Sometimes I feel Mr. E has hidden depths, in fact I'm certain of it, because he actually smiled at Mrs. A, my lower school science teacher, and almost managed to sound interested, and besides, the government wouldn't waste an almost convincing humanoid on such a measly setting as a school.

Unless he's for an experiment. Maybe I should e-mail the Black Vault with this little theory! Haha! They tried to fob a robot onto us, but I was clued up by my Asimovian obsessions and recognition of his not-quite-real emotions.

I don't really mind him, as he does help out, and when he told me that lunchtime about how he marked homework, that was surely an act of an independent mind, because he'd been actually listening to me prattling on about getting Cs in homeworks all the time when Dr. C and the rest were giving As and Bs.

(Editor's note 2001-05-23 - I'm being a bit cruel here. He has more recently been observed to anger, smile and even blush slightly. He's also much more bearable when you think of this.)

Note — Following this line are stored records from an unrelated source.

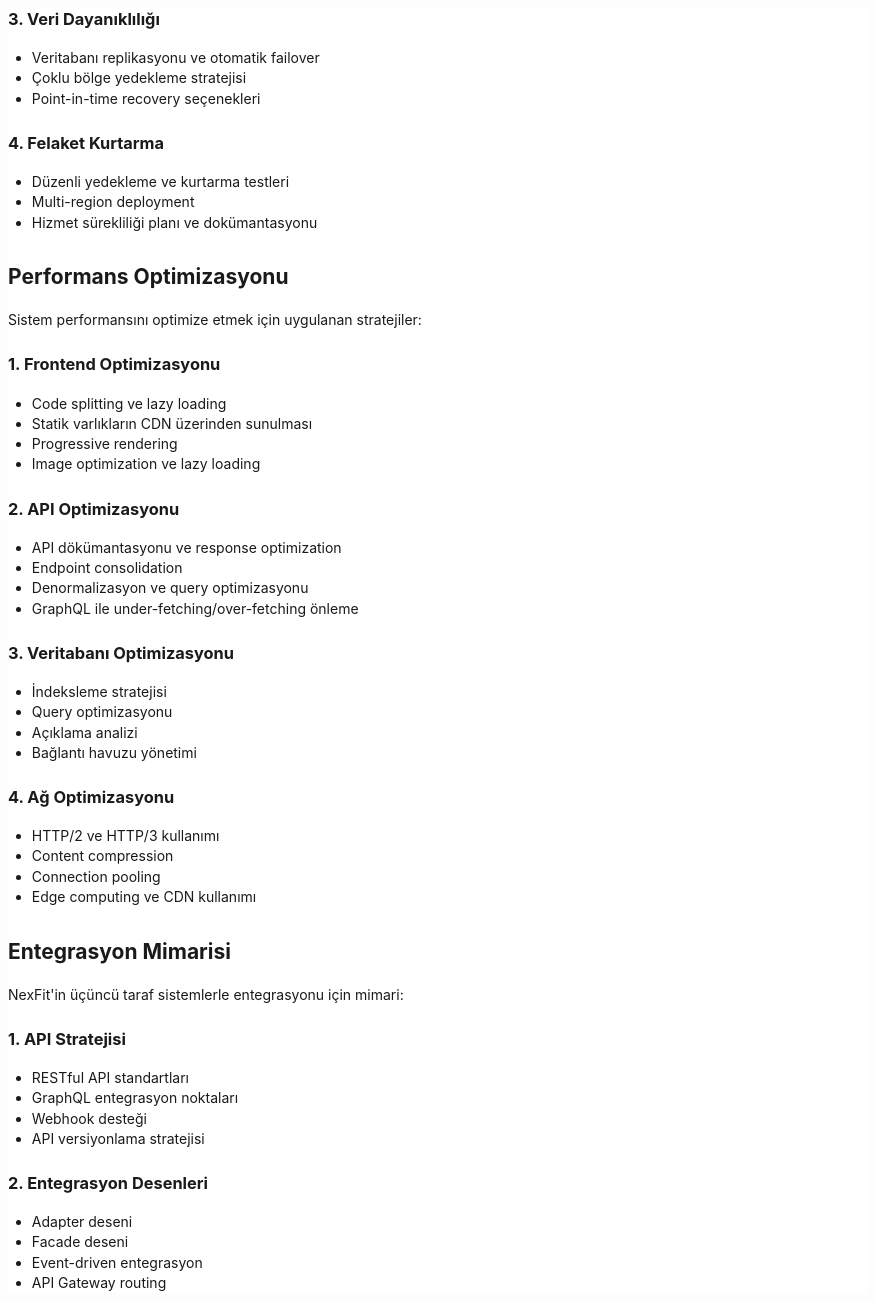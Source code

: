 ### 3. Veri Dayanıklılığı
- Veritabanı replikasyonu ve otomatik failover
- Çoklu bölge yedekleme stratejisi
- Point-in-time recovery seçenekleri

### 4. Felaket Kurtarma
- Düzenli yedekleme ve kurtarma testleri
- Multi-region deployment
- Hizmet sürekliliği planı ve dokümantasyonu

## Performans Optimizasyonu

Sistem performansını optimize etmek için uygulanan stratejiler:

### 1. Frontend Optimizasyonu
- Code splitting ve lazy loading
- Statik varlıkların CDN üzerinden sunulması
- Progressive rendering
- Image optimization ve lazy loading

### 2. API Optimizasyonu
- API dökümantasyonu ve response optimization
- Endpoint consolidation
- Denormalizasyon ve query optimizasyonu
- GraphQL ile under-fetching/over-fetching önleme

### 3. Veritabanı Optimizasyonu
- İndeksleme stratejisi
- Query optimizasyonu
- Açıklama analizi
- Bağlantı havuzu yönetimi

### 4. Ağ Optimizasyonu
- HTTP/2 ve HTTP/3 kullanımı
- Content compression
- Connection pooling
- Edge computing ve CDN kullanımı

## Entegrasyon Mimarisi

NexFit'in üçüncü taraf sistemlerle entegrasyonu için mimari:

### 1. API Stratejisi
- RESTful API standartları
- GraphQL entegrasyon noktaları
- Webhook desteği
- API versiyonlama stratejisi

### 2. Entegrasyon Desenleri
- Adapter deseni
- Facade deseni
- Event-driven entegrasyon
- API Gateway routing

I don't want to go back tomoorow, but I don't want to stay here in limbo, where I lie reading with perpetual sinus pains and aching limbs, wondering about where my life is headed. Chris told me this evening when she called to check on me that Dr. A II (I will never call him Dr. A, because only Asimov can have that title!) said that my essay was one of the best, even though I thought it was going to get me another B-. The fact that I could have spent another hour at it leaves me wondering why on earth I'm so set on science, let's stuff it in and become a writer/illustrator, with a second home in the country - no! A second home in the *city* for when I need my fix of fumes and the stinking sweaty breath of people.

The above sentence is part of being under the influence of Malachy McCourt - I read "A Monk Swimming" today and it was hilarious and the writing was beautifully and wonderfully rhythmic and lyrical, but though I felt sorry for Frank McCourt during his hard times in "Angela's Ashes", I just felt annoyed with Malachy and wanted to tell him to get his act together. Amazing. I even felt sorry for Frank in that last chapter, when he does some "romping with a woman" and gets worried the priest will tell, but through the hordes of whores in "A Monk Swimming", it was hard to conjure up an ounce of pity for Malachy's 'struggle'.

Still, I have to say, although disgusting in many details (in fact, this was one of its strong points :-) ), "A Monk Swimming" was entirely captivating, if rather immoral. That last part was a bit heartbreaking, I'll admit.

I'm going to lend my guitar to Abi. It has occurred to me that a completely failed musician who can now play about four songs, chords only, on the guitar and "The Entertainer" on the piano has no right to be withholding a musical instrument from a talented friend who lends me good books (ie. both the McCourt books, and I'm going to ask to borrow 'Tis as well). Let's face it - I'm never going to feel anything much but frustration when it comes to music, and besides, I have my keyboard, which I would play if I could be bothered to put it on its stand and get a chair out. My poor negelected other instrument is gathering the dust, and deserves to be with a more loving owner, if only until that owner can get herself a decent instrument which has more that just one new string (the rest are old and battered) and costs more than 25 quid. If I want new music, I'll get my arse (Malachy McCourt again) over to Chris's and get her to play her latest creation.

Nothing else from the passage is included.